■ **WORK TO COMPLETE**: Wherever the word "Buddhism" shows up in the data, report the line it sits in.

■ **GIVEN INFORMATION**:

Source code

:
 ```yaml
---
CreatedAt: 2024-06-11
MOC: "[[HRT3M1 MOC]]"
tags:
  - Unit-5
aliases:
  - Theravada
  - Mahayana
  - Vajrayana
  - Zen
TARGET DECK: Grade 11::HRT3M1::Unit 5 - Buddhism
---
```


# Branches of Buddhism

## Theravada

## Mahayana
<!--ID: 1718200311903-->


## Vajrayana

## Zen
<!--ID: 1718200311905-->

■ **OUTPUT**:
TARGET DECK: Grade 11::HRT3M1::Unit 5 - Buddhism
# Branches of Buddhism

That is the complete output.